Ada sebuah institusi wakaf yang berhasil dieksplorasi dari masyarakat dan dikelola secara modern serta diberdayakan melalui lembaga-lembaga ekonomi syari’ah sehingga berkembang pesat dan mampu membiayai proyek-proyek keagamaan serta menjadi salah satu instrumen kontributif terhadap kesejahteraan masyarakat, yaitu lembaga wakaf Pondok Modern Darussalam Gontor Ponorogo. Badan wakaf Pondok Modern Darussalam Gontor berhasil menghimpun dana (fund rising) tidak terbatas pada tanah dan bangunan (property) tetapi menerima wakaf uang (cash wakaf) yang berasal dari para aghniya dan wali santri, dan menerima wakaf jasa pelayanan, terutama dari alumni yang secara suka rela menyatakan kesediaannya untuk menabdi ke pondok Gontor.
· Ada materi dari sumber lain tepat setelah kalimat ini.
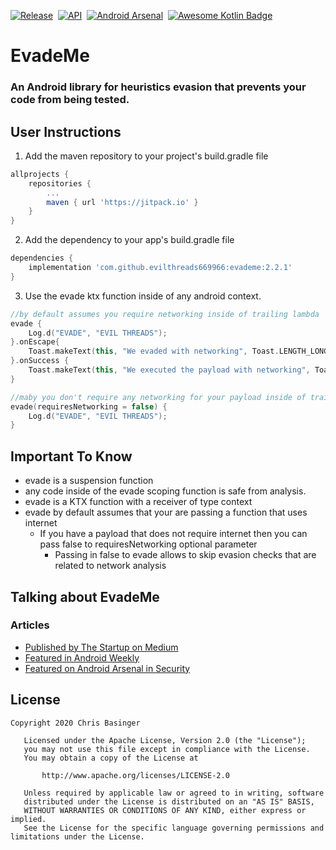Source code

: [![Release](https://jitpack.io/v/evilthreads669966/evademe.svg)](https://jitpack.io/#evilthreads669966/evademe)&nbsp;&nbsp;[![API](https://img.shields.io/badge/API-15%2B-brightgreen.svg?style=plastic)](https://android-arsenal.com/api?level=15)&nbsp;&nbsp;[![Android Arsenal](https://img.shields.io/badge/Android%20Arsenal-EvadeMe-brightgreen.svg?style=plastic)](https://android-arsenal.com/details/1/8172)&nbsp;&nbsp;[![Awesome Kotlin Badge](https://kotlin.link/awesome-kotlin.svg)](https://kotlin.link)
# EvadeMe
### An Android library for heuristics evasion that prevents your code from being tested.
## User Instructions
1. Add the maven repository to your project's build.gradle file
```gradle
allprojects {
    repositories {
        ...
        maven { url 'https://jitpack.io' }
    }
}
```
2. Add the dependency to your app's build.gradle file
```gradle
dependencies {
    implementation 'com.github.evilthreads669966:evademe:2.2.1'
}
```
3. Use the evade ktx function inside of any android context.
```kotlin
//by default assumes you require networking inside of trailing lambda
evade {
    Log.d("EVADE", "EVIL THREADS");
}.onEscape{
    Toast.makeText(this, "We evaded with networking", Toast.LENGTH_LONG).show()
}.onSuccess {
    Toast.makeText(this, "We executed the payload with networking", Toast.LENGTH_LONG).show()
}

//maby you don't require any networking for your payload inside of trailing lambda
evade(requiresNetworking = false) {
    Log.d("EVADE", "EVIL THREADS");
}
```
## Important To Know
- evade is a suspension function
- any code inside of the evade scoping function is safe from analysis.
- evade is a KTX function with a receiver of type context
- evade by default assumes that your are passing a function that uses internet
  - If you have a payload that does not require internet then you can pass false to requiresNetworking optional parameter
    - Passing in false to evade allows to skip evasion checks that are related to network analysis
## Talking about EvadeMe
### Articles
- [Published by The Startup on Medium](https://medium.com/swlh/evademe-5c2e59083b43)
- [Featured in Android Weekly](https://www.androidweekly.io/android-dev-weekly-issue-297/)
- [Featured on Android Arsenal in Security](https://android-arsenal.com/details/1/8172)
## License
```
Copyright 2020 Chris Basinger

   Licensed under the Apache License, Version 2.0 (the "License");
   you may not use this file except in compliance with the License.
   You may obtain a copy of the License at

       http://www.apache.org/licenses/LICENSE-2.0

   Unless required by applicable law or agreed to in writing, software
   distributed under the License is distributed on an "AS IS" BASIS,
   WITHOUT WARRANTIES OR CONDITIONS OF ANY KIND, either express or implied.
   See the License for the specific language governing permissions and
limitations under the License.
```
Wakaf Gontor berawal dari wakaf para pendiri pondok (Trimurti)  yang mewakafkan harta milik mereka untuk kepentingan pendidikan dan dakwah Islamiyah. Pengelolaannya diserahkan kepada sebuah lembaga yang dibentuk khusus untuk itu yang diberi nama “Badan Wakaf Pondok Modern Darussalam Gontor”.  Badan wakaf berupaya memberdayakan aset wakaf dengan membuka unit-unit usaha dan pusat-pusat perbelanjaan yang dikendalikan dengan sistem manajemen modern. Pondok Modern Darussalam Gontor sekarang telah memiliki modal usaha yang besar mencapai ratusan miliar rupiah dan memiliki unit-unit usaha yang banyak. Menurut laporan Abdullah Syukri Zarkasyi, unit-unit usaha milik pondok di bawah koordinasi Kopontren berjumlah 25 buah,  bahkan mencapai 50 buah apabila menghitung sub-sub unit yang tersebar di pondok-pondok cabang.  Diantaranya berupa pabrik penggilingan padi, pabrik es, pabrik air minum, percetakan, wartel, waserda, toko buku, toko bahan bangunan, apotek, jasa angkutan, penginapan, balai kesehatan dan beberapa kantin. Penghasilan dari unit-unit usaha ini, Pondok Modern Darussalam Gontor setiap tahun memperoleh keuntungan bersih lebih dari 6 milyar, dan pada tahun 2009 naik mencapai 15 milyar rupiah  yang digunakan untuk memfasilitasi pengembangan pondok, menggaji guru (ustadz), dosen, karyawan, beasiswa dan kegiatan-kegiatan akademik lainnya.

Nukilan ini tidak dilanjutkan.